スポーツ・トレーナー時代、振返りも最終章 #3

人生を振り返る忘備録

前回、最終章 #2 のお話。
アメリカンフットボール、トップチームのメディカル・トレーナーとして週3日ほど活動。
そして友人と共同経営をしていた会社において、経営者であり整骨院院長として日々働く。

ですが思いがけずに共同経営の会社を離れることになり、大きな借金を抱えてしまうことになってしまいました。

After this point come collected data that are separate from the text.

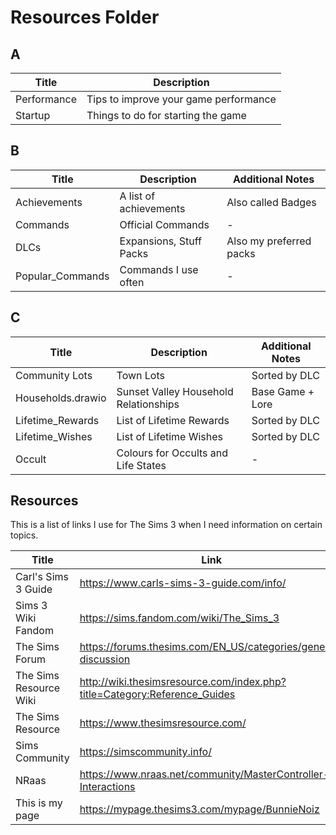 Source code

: # Resources Folder

## A

|Title|Description|
|---|---|
|Performance|Tips to improve your game performance|
|Startup|Things to do for starting the game|

## B

|Title|Description|Additional Notes|
|---|---|---|
|Achievements|A list of achievements|Also called Badges|
|Commands|Official Commands|-|
|DLCs|Expansions, Stuff Packs|Also my preferred packs|
|Popular_Commands|Commands I use often|-|

## C

|Title|Description|Additional Notes|
|---|---|---|
|Community Lots|Town Lots|Sorted by DLC|
|Households.drawio|Sunset Valley Household Relationships|Base Game + Lore|
|Lifetime_Rewards|List of Lifetime Rewards|Sorted by DLC|
|Lifetime_Wishes|List of Lifetime Wishes|Sorted by DLC|
|Occult|Colours for Occults and Life States|-|

## Resources

This is a list of links I use for The Sims 3 when I need information on certain topics.

|Title|Link|
|---|---|
|Carl's Sims 3 Guide|<https://www.carls-sims-3-guide.com/info/>|
|Sims 3 Wiki Fandom|<https://sims.fandom.com/wiki/The_Sims_3>|
|The Sims Forum|<https://forums.thesims.com/EN_US/categories/general-discussion>|
|The Sims Resource Wiki|<http://wiki.thesimsresource.com/index.php?title=Category:Reference_Guides>|
|The Sims Resource|<https://www.thesimsresource.com/>|
|Sims Community|<https://simscommunity.info/>|
|NRaas|<https://www.nraas.net/community/MasterController-Interactions>|
|This is my page|<https://mypage.thesims3.com/mypage/BunnieNoiz>|
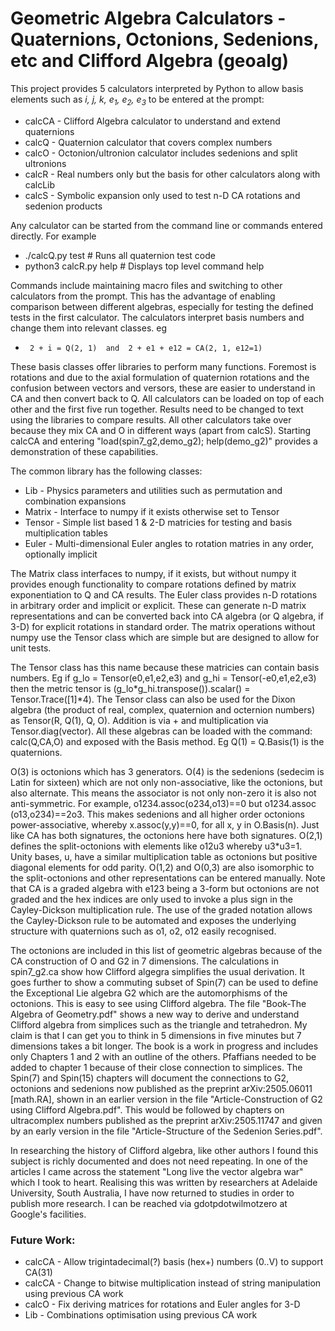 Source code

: # Geometric Algebra Calculators - Quaternions, Octonions, Sedenions, etc and Clifford Algebra (geoalg)

This project provides 5 calculators interpreted by Python to allow basis elements such as *i, j, k, e<sub>1</sub>, e<sub>2</sub>, e<sub>3</sub>* to be entered at the prompt:
* calcCA - Clifford Algebra calculator to understand and extend quaternions
* calcQ - Quaternion calculator that covers complex numbers
* calcO - Octonion/ultronion calculator includes sedenions and split ultronions
* calcR - Real numbers only but the basis for other calculators along with calcLib
* calcS - Symbolic expansion only used to test n-D CA rotations and sedenion products

Any calculator can be started from the command line or commands entered directly. For example
*  ./calcQ.py test          # Runs all quaternion test code
*  python3 calcR.py help    # Displays top level command help

Commands include maintaining macro files and switching to other calculators from the prompt. This has the advantage of enabling comparison between different algebras, especially for testing the defined tests in the first calculator. The calculators interpret basis numbers and change them into relevant classes. eg
*      2 + i = Q(2, 1)  and  2 + e1 + e12 = CA(2, 1, e12=1)

These basis classes offer libraries to perform many functions. Foremost is rotations and due to the axial formulation of quaternion rotations and the confusion between vectors and versors, these are easier to understand in CA and then convert back to Q.  All calculators can be loaded on top of each other and the first five run together. Results need to be changed to text using the libraries to compare results. All other calculators take over because they mix CA and O in different ways (apart from calcS). Starting calcCA and entering "load(spin7_g2,demo_g2); help(demo_g2)" provides a demonstration of these capabilities.

The common library has the following classes:
* Lib    - Physics parameters and utilities such as permutation and combination expansions
* Matrix - Interface to numpy if it exists otherwise set to Tensor
* Tensor - Simple list based 1 & 2-D matricies for testing and basis multiplication tables
* Euler  - Multi-dimensional Euler angles to rotation matries in any order, optionally implicit

The Matrix class interfaces to numpy, if it exists, but without numpy it provides enough functionality to compare rotations defined by matrix exponentiation to Q and CA results. The Euler class provides n-D rotations in arbitrary order and implicit or explicit. These can generate n-D matrix representations and can be converted back into CA algebra (or Q algebra, if 3-D) for explicit rotations in standard order. The matrix operations without numpy use the Tensor class which are simple but are designed to allow for unit tests.

The Tensor class has this name because these matricies can contain basis numbers. Eg if g_lo = Tensor(e0,e1,e2,e3) and g_hi = Tensor(-e0,e1,e2,e3) then the metric tensor is (g_lo*g_hi.transpose()).scalar() = Tensor.Trace([1]*4). The Tensor class can also be used for the Dixon algebra (the product of real, complex, quaternion and octernion numbers) as Tensor(R, Q(1), Q, O). Addition is via + and multiplication via Tensor.diag(vector). All these algebras can be loaded with the command: calc(Q,CA,O) and exposed with the Basis method. Eg Q(1) = Q.Basis(1) is the quaternions.

O(3) is octonions which has 3 generators. O(4) is the sedenions (sedecim is Latin for sixteen) which are not only non-associative, like the octonions, but also alternate. This means the associator is not only non-zero it is also not anti-symmetric. For example, o1234.assoc(o234,o13)==0 but o1234.assoc (o13,o234)==2o3. This makes sedenions and all higher order octonions power-associative, whereby x.assoc(y,y)==0, for all x, y in O.Basis(n). Just like CA has both signatures, the octonions here have both signatures. O(2,1) defines the split-octonions with elements like o12u3 whereby u3*u3=1. Unity bases, u<hex>, have a similar multiplication table as octonions but positive diagonal elements for odd parity. O(1,2) and O(0,3) are also isomorphic to the split-octonions and other representations can be entered manually. Note that CA is a graded algebra with e123 being a 3-form but octonions are not graded and the hex indices are only used to invoke a plus sign in the Cayley-Dickson multiplication rule. The use of the graded notation allows the Cayley-Dickson rule to be automated and exposes the underlying structure with quaternions such as o1, o2, o12 easily recognised.

The octonions are included in this list of geometric algebras because of the CA construction of O and G2 in 7 dimensions. The calculations in spin7_g2.ca show how Clifford algegra simplifies the usual derivation. It goes further to show a commuting subset of Spin(7) can be used to define the Exceptional Lie algebra G2 which are the automorphisms of the octonions. This is easy to see using Clifford algebra. The file "Book-The Algebra of Geometry.pdf" shows a new way to derive and understand Clifford algebra from simplices such as the triangle and tetrahedron. My claim is that I can get you to think in 5 dimensions in five minutes but 7 dimensions takes a bit longer. The book is a work in progress and includes only Chapters 1 and 2 with an outline of the others. Pfaffians needed to be added to chapter 1 because of their close connection to simplices. The Spin(7) and Spin(15) chapters will document the connections to G2, octonions and sedenions now published as the preprint arXiv:2505.06011 [math.RA], shown in an earlier version in the file "Article-Construction of G2 using Clifford Algebra.pdf". This would be followed by chapters on ultracomplex numbers published as the preprint arXiv:2505.11747 and given by an early version in the file "Article-Structure of the Sedenion Series.pdf". 

In researching the history of Clifford algebra, like other authors I found this subject is richly documented and does not need repeating. In one of the articles I came across the statement "Long live the vector algebra war" which I took to heart. Realising this was written by researchers at Adelaide University, South Australia, I have now returned to studies in order to publish more research. I can be reached via gdotpdotwilmotzero at Google's facilities.

### Future Work:
* calcCA - Allow trigintadecimal(?) basis (hex+) numbers (0..V) to support CA(31)
* calcCA - Change to bitwise multiplication instead of string manipulation using previous CA work
* calcO - Fix deriving matrices for rotations and Euler angles for 3-D
* Lib - Combinations optimisation using previous CA work

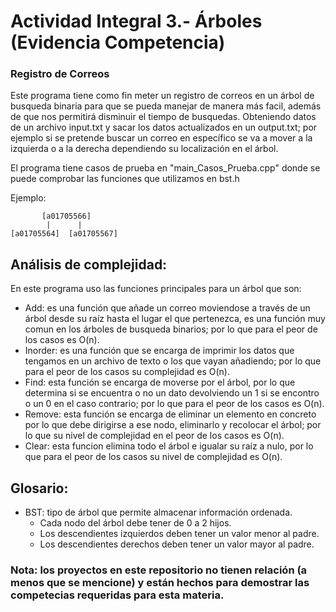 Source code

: # Actividad Integral 3.- Árboles (Evidencia Competencia)
### Registro de Correos
Este programa tiene como fin meter un registro de correos en un árbol de busqueda binaria para que se pueda manejar de manera más facil, además de que nos permitirá disminuir el tiempo de busquedas. Obteniendo datos de un archivo input.txt y sacar los datos actualizados en un output.txt; por ejemplo si se pretende buscar un correo en específico se va a mover a la izquierda o a la derecha dependiendo su localización en el árbol.

El programa tiene casos de prueba en "main_Casos_Prueba.cpp" donde se puede comprobar las funciones que utilizamos en bst.h

Ejemplo:

           [a01705566]
            |      |
    [a01705564]  [a01705567]

## Análisis de complejidad: 
En este programa uso las funciones principales para un árbol que son:
 - Add: es una función que añade un correo moviendose a través de un árbol desde su raíz hasta el lugar el que pertenezca, es una función muy comun en los árboles de busqueda binarios; por lo que para el peor de los casos es O(n).
 - Inorder: es una función que se encarga de imprimir los datos que tengamos en un archivo de texto o los que vayan añadiendo; por lo que para el peor de los casos su complejidad es O(n).
 - Find: esta función se encarga de moverse por el árbol, por lo que determina si se encuentra o no un dato devolviendo un 1 si se encontro o un 0 en el caso contrario; por lo que para el peor de los casos es O(n).
 - Remove: esta función se encarga de eliminar un elemento en concreto por lo que debe dirigirse a ese nodo, eliminarlo y recolocar el árbol; por lo que su nivel de complejidad en el peor de los casos es O(n).
 - Clear: esta funcion elimina todo el árbol e igualar su raíz a nulo, por lo que para el peor de los casos su nivel de complejidad es O(n).


## Glosario:
 - BST: tipo de árbol que permite almacenar información ordenada.
    + Cada nodo del árbol debe tener de 0 a 2 hijos.
    + Los descendientes izquierdos deben tener un valor menor al padre.
    + Los descendientes derechos deben tener un valor mayor al padre.

### Nota: los proyectos en este repositorio no tienen relación (a menos que se mencione) y están hechos para demostrar las competecias requeridas para esta materia.
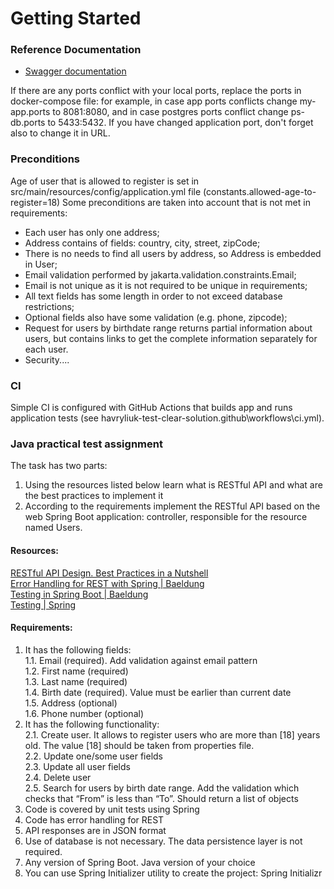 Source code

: # Getting Started

### Reference Documentation
* [Swagger documentation](http://localhost:8080/swagger-ui/index.html)

If there are any ports conflict with your local ports, replace the ports in docker-compose file: 
for example, in case app ports conflicts change my-app.ports to 8081:8080, and in case postgres ports conflict
change ps-db.ports to 5433:5432.
If you have changed application port, don't forget also to change it in URL.

### Preconditions
Age of user that is allowed to register is set in src/main/resources/config/application.yml file
(constants.allowed-age-to-register=18)
Some preconditions are taken into account that is not met in requirements:
- Each user has only one address;
- Address contains of fields: country, city, street, zipCode;
- There is no needs to find all users by address, so Address is embedded in User;
- Email validation performed by jakarta.validation.constraints.Email;
- Email is not unique as it is not required to be unique in requirements;
- All text fields has some length in order to not exceed database restrictions; 
- Optional fields also have some validation (e.g. phone, zipcode);
- Request for users by birthdate range returns partial information about users, 
but contains links to get the complete information separately for each user.
- Security.... 

### CI
Simple CI is configured with GitHub Actions that builds app and runs application tests 
(see havryliuk-test-clear-solution\.github\workflows\ci.yml).


### Java practical test assignment  
The task has two parts:
1. Using the resources listed below learn what is RESTful API and what are the best practices to implement it
2. According to the requirements implement the RESTful API based on the web Spring Boot application: controller, responsible for the resource named Users.

#### Resources:
[RESTful API Design. Best Practices in a Nutshell](https://phauer.com/2015/restful-api-design-best-practices/)  
[Error Handling for REST with Spring | Baeldung](https://www.baeldung.com/exception-handling-for-rest-with-spring)  
[Testing in Spring Boot | Baeldung](https://www.baeldung.com/spring-boot-testing#unit-testing-with-webmvctest)  
[Testing | Spring](https://docs.spring.io/spring-framework/docs/current/reference/html/testing.html#spring-mvc-test-server)

#### Requirements:
1. It has the following fields:  
   1.1. Email (required). Add validation against email pattern  
   1.2. First name (required)  
   1.3. Last name (required)  
   1.4. Birth date (required). Value must be earlier than current date  
   1.5. Address (optional)  
   1.6. Phone number (optional)
2. It has the following functionality:  
   2.1. Create user. It allows to register users who are more than [18] years old. The value [18] should be taken from properties file.  
   2.2. Update one/some user fields  
   2.3. Update all user fields  
   2.4. Delete user  
   2.5. Search for users by birth date range. Add the validation which checks that “From” is less than “To”.  Should return a list of objects
3. Code is covered by unit tests using Spring
4. Code has error handling for REST
5. API responses are in JSON format
6. Use of database is not necessary. The data persistence layer is not required.
7. Any version of Spring Boot. Java version of your choice
8. You can use Spring Initializer utility to create the project: Spring Initializr

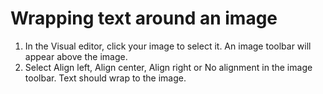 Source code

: # Wrapping text around an image

1. In the Visual editor, click your image to select it. An image toolbar will appear above the image.
2. Select Align left, Align center, Align right or No alignment in the image toolbar. Text should wrap to the image.
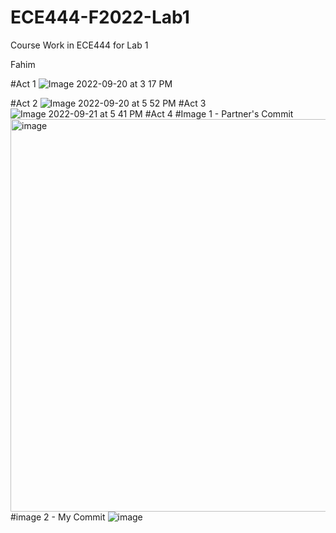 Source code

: # ECE444-F2022-Lab1
Course Work in ECE444 for Lab 1 


Fahim

#Act 1
![Image 2022-09-20 at 3 17 PM](https://user-images.githubusercontent.com/50860386/191617263-11e902f7-0246-4f10-9eef-dfe5c36a397a.jpg)

#Act 2
![Image 2022-09-20 at 5 52 PM](https://user-images.githubusercontent.com/50860386/191617078-d2df6cec-6b9e-4bd8-8014-ad1fe916aac5.jpg)
#Act 3
![Image 2022-09-21 at 5 41 PM](https://user-images.githubusercontent.com/50860386/191616801-f3e9a1d3-3c49-4d57-89d9-e3bfbf8cadab.jpg)
#Act 4 
#Image 1 - Partner's Commit 
<img width="628" alt="image" src="https://user-images.githubusercontent.com/50860386/191620626-1427e365-1fe3-495a-8009-a47de2e43e35.png">
#image 2 - My Commit 
![image](https://user-images.githubusercontent.com/50860386/191620731-78a46e50-cd92-4295-8b61-302a2fae7b83.png)
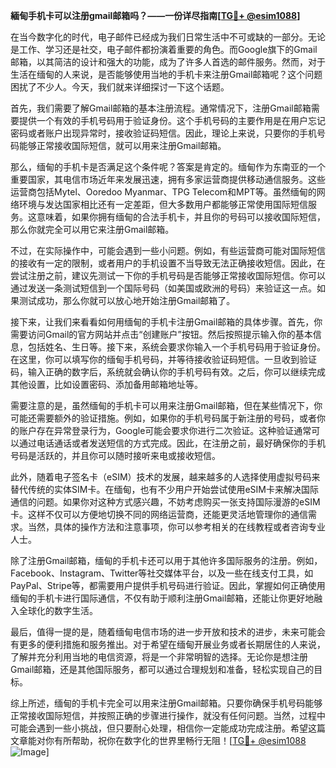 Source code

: **緬甸手机卡可以注册gmail邮箱吗？——一份详尽指南[[TG💪+ @esim1088](https://t.me/s/esim1088)]**

在当今数字化的时代，电子邮件已经成为我们日常生活中不可或缺的一部分。无论是工作、学习还是社交，电子邮件都扮演着重要的角色。而Google旗下的Gmail邮箱，以其简洁的设计和强大的功能，成为了许多人首选的邮件服务。然而，对于生活在缅甸的人来说，是否能够使用当地的手机卡来注册Gmail邮箱呢？这个问题困扰了不少人。今天，我们就来详细探讨一下这个话题。

首先，我们需要了解Gmail邮箱的基本注册流程。通常情况下，注册Gmail邮箱需要提供一个有效的手机号码用于验证身份。这个手机号码的主要作用是在用户忘记密码或者账户出现异常时，接收验证码短信。因此，理论上来说，只要你的手机号码能够正常接收国际短信，就可以用来注册Gmail邮箱。

那么，缅甸的手机卡是否满足这个条件呢？答案是肯定的。缅甸作为东南亚的一个重要国家，其电信市场近年来发展迅速，拥有多家运营商提供移动通信服务。这些运营商包括Mytel、Ooredoo Myanmar、TPG Telecom和MPT等。虽然缅甸的网络环境与发达国家相比还有一定差距，但大多数用户都能够正常使用国际短信服务。这意味着，如果你拥有缅甸的合法手机卡，并且你的号码可以接收国际短信，那么你就完全可以用它来注册Gmail邮箱。

不过，在实际操作中，可能会遇到一些小问题。例如，有些运营商可能对国际短信的接收有一定的限制，或者用户的手机设置不当导致无法正确接收短信。因此，在尝试注册之前，建议先测试一下你的手机号码是否能够正常接收国际短信。你可以通过发送一条测试短信到一个国际号码（如美国或欧洲的号码）来验证这一点。如果测试成功，那么你就可以放心地开始注册Gmail邮箱了。

接下来，让我们来看看如何用缅甸的手机卡注册Gmail邮箱的具体步骤。首先，你需要访问Gmail的官方网站并点击“创建账户”按钮。然后按照提示输入你的基本信息，包括姓名、生日等。接下来，系统会要求你输入一个手机号码用于验证身份。在这里，你可以填写你的缅甸手机号码，并等待接收验证码短信。一旦收到验证码，输入正确的数字后，系统就会确认你的手机号码有效。之后，你可以继续完成其他设置，比如设置密码、添加备用邮箱地址等。

需要注意的是，虽然缅甸的手机卡可以用来注册Gmail邮箱，但在某些情况下，你可能还需要额外的验证措施。例如，如果你的手机号码属于新注册的号码，或者你的账户存在异常登录行为，Google可能会要求你进行二次验证。这种验证通常可以通过电话通话或者发送短信的方式完成。因此，在注册之前，最好确保你的手机号码是活跃的，并且你可以随时接听来电或接收短信。

此外，随着电子签名卡（eSIM）技术的发展，越来越多的人选择使用虚拟号码来替代传统的实体SIM卡。在缅甸，也有不少用户开始尝试使用eSIM卡来解决国际通信的问题。如果你对这种方式感兴趣，不妨考虑购买一张支持国际漫游的eSIM卡。这样不仅可以方便地切换不同的网络运营商，还能更灵活地管理你的通信需求。当然，具体的操作方法和注意事项，你可以参考相关的在线教程或者咨询专业人士。

除了注册Gmail邮箱，缅甸的手机卡还可以用于其他许多国际服务的注册。例如，Facebook、Instagram、Twitter等社交媒体平台，以及一些在线支付工具，如PayPal、Stripe等，都需要用户提供手机号码进行验证。因此，掌握如何正确使用缅甸的手机卡进行国际通信，不仅有助于顺利注册Gmail邮箱，还能让你更好地融入全球化的数字生活。

最后，值得一提的是，随着缅甸电信市场的进一步开放和技术的进步，未来可能会有更多的便利措施和服务推出。对于希望在缅甸开展业务或者长期居住的人来说，了解并充分利用当地的电信资源，将是一个非常明智的选择。无论你是想注册Gmail邮箱，还是其他国际服务，都可以通过合理规划和准备，轻松实现自己的目标。

综上所述，缅甸的手机卡完全可以用来注册Gmail邮箱。只要你确保手机号码能够正常接收国际短信，并按照正确的步骤进行操作，就没有任何问题。当然，过程中可能会遇到一些小挑战，但只要耐心处理，相信你一定能成功完成注册。希望这篇文章能对你有所帮助，祝你在数字化的世界里畅行无阻！[[TG💪+ @esim1088](https://t.me/s/esim1088) ![Image](https://i.postimg.cc/4NQfJmqS/Snipaste-2025-05-13-00-14-12.png)] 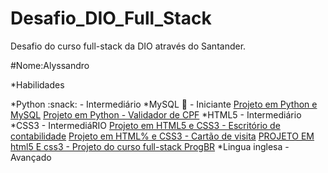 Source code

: # Desafio_DIO_Full_Stack
Desafio do curso full-stack da DIO através do Santander.

#Nome:Alyssandro

*Habilidades    

   *Python :snack: - Intermediário
   *MySQL :game_die: - Iniciante
   [Projeto em Python e MySQL](https://github.com/Alyssandro1771415/Python_TECHDATA)
   [Projeto em Python - Validador de CPF](https://github.com/Alyssandro1771415/Validador_de_CPF)
   *HTML5 - Intermediário
   *CSS3 - IntermediáRIO
   [Projeto em HTML5 e CSS3 - Escritório de contabilidade](https://github.com/Alyssandro1771415/LandingPage-EscritorioContabil)
   [Projeto em HTML% e CSS3 - Cartão de visita](https://github.com/Alyssandro1771415/Cart-o_de_visita_web)
   [PROJETO EM html5 E css3 - Projeto do curso full-stack ProgBR](https://github.com/Alyssandro1771415/LandingPage_CursoFullstackProgBR)
   *Lingua inglesa - Avançado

この結果、本拠地とした大阪を離れ、日本海に面した田舎町で新たに整骨院を開院する決意をしたのです。
もちろん、大阪でのメディカル・トレーナー業を辞める選択肢はまったくありません。
なにせ、もう楽しくて仕方がない毎日だったのですから。

ただ借金返済は待ってくれない。
意地でも短期間で大きな金額を払ってやる。
相当に人生でもピンチの時だったはずです。
そうだったはずだったですが、振返ってみると、当時は大きな悲壮感もなく、整骨院開業を淡々と進めるのみ。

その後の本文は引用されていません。